Most states that have issued shelter-in-place warnings have made an explicit exemption for churches and religious gatherings, including most recently, Texas and Florida. Both states, when the governors realized that people of faith were confused about whether or not their church was an “essential service” issued memos explaining that First Amendment rights were not canceled during the coronavirus pandemic. However, Montana’s Democrat governor, Steve Bullock, made no exception for churches, even though he made explicit exceptions for abortion clinics, pot dispensaries, and liquor stores.

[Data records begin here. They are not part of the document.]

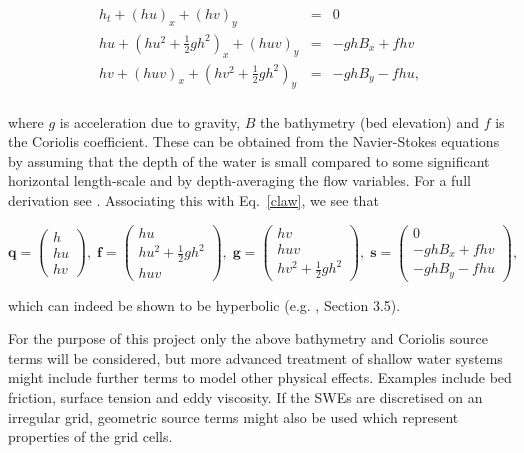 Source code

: \documentclass[a4paper,onecolumn,11pt]{article}
\renewcommand{\vec}[1]{\ensuremath{\mathbf{#1}}}
\begin{document}
\begin{assignment}
\begin{eqnarray*}
                        h_t + (hu)_x + (hv)_y & = & 0 \\
    hu + (hu^2 + \frac{1}{2}gh^2)_x + (huv)_y & = & - ghB_x + fhv \\
    hv + (huv)_x + (hv^2 + \frac{1}{2}gh^2)_y & = & - ghB_y - fhu, \\
\end{eqnarray*}

where $g$ is acceleration due to gravity, $B$ the bathymetry (bed elevation) and $f$ is the Coriolis coefficient. These can be obtained from the Navier-Stokes equations by assuming that the depth of the water is small compared to some significant horizontal length-scale and by depth-averaging the flow variables. For a full derivation see \citet{dellar2005shallow}. Associating this with Eq.~\ref{claw}, we see that

$$
    \vec{q} = \left( \begin{array}{c}
        h \\
        hu \\
        hv
    \end{array} \right),\;
    \vec{f} = \left( \begin{array}{c}
        hu \\
        hu^2 + \frac{1}{2}gh^2 \\
        huv
    \end{array} \right),\;
    \vec{g} = \left( \begin{array}{c}
        hv \\
        huv \\
        hv^2 + \frac{1}{2}gh^2
    \end{array} \right),\;
    \vec{s} = \left( \begin{array}{c}
        0 \\
        - ghB_x + fhv \\
        - ghB_y - fhu
    \end{array} \right),
$$

which can indeed be shown to be hyperbolic (e.g. \citet{toro2001shock}, Section 3.5).

For the purpose of this project only the above bathymetry and Coriolis source terms will be considered, but more advanced treatment of shallow water systems might include further terms to model other physical effects. Examples include bed friction, surface tension and eddy viscosity. If the SWEs are discretised on an irregular grid, geometric source terms might also be used which represent properties of the grid cells.


\end{assignment}
\end{document}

But the greatest tragedy in all of this is that it has betrayed a fundamental ignorance regarding what a right is in the first place.

“We hold these truths to be self-evident, that all men are created equal, that they are endowed by their Creator with certain unalienable Rights…”

A “right” is something that is inherent and inviolable. It is something that exists without permission from any earthly power or authority. A privilege, on the other hand, is a grant of permission from an earthly authority that can be dispensed or taken away based upon the whims of that authority.

For example, traveling freely is a right. Driving, however, is a privilege. Feeding yourself is a right. Hunting for a specific kind of game during a specific season, however, is a privilege. Get it?

Our constitutional rights are rights. They are not permission slips granted by the government to be used in a time, place, and manner of their choosing based upon community needs. They are rights granted by our Creator and only recognized by the government; they are not granted, but stated.

The person who says, “This is only a temporary. What does it matter?” is actually throwing the entire concept of religious liberty out the window. While it may be “no big deal” to cancel services to appease the government for a specific period of time, these people are actually ceding to the government the power to revoke rights and replace them with privileges. These unthinking people are dangerous.

If the ability to gather freely is a privilege and not a right, we have to answer questions like, “What is this supposed emergency? What constitutes an emergency? Who gets to call the conditions a crisis? When can the ability to worship be given back?” But all of these questions are asked upon the supposition that the government gets to grant permission slips for worship. And that, my friends, is a miscarriage of justice. It does not bode well for our future.

Other mindless auto-pilot drones merely argue that the government has not taken away the freedom of religion, but only the freedom to gather for worship. Of course, I stare at those making such an argument like Jews stared at the Samaritans. My religion requires gathering for worship, thank you very much. I wonder what kind of bizarre sub-Christian sect doesn’t require assemblies. Whatever it is, it is not Christian. But again, such a notion is presupposed upon the government wielding power to determine how my religion is to be observed.

Those who say, “I do not need to attend church to exercise the First Amendment,” sound an awful lot like someone who says, “I do not need an AR-15 to exercise the Second Amendment.” Because these things are rights and not privileges, the government isn’t empowered to tell me how to worship or what guns to own. Frankly, it’s none of their business.

A mature-minded person thinks about setting precedent in all things. If we let the government close our churches, then what does it mean we believe about the nature of rights in general? Frankly, it means we don’t really believe in religious liberties at all. We only believe in religious privileges, which may or may not be granted to us depending upon the latest crisis.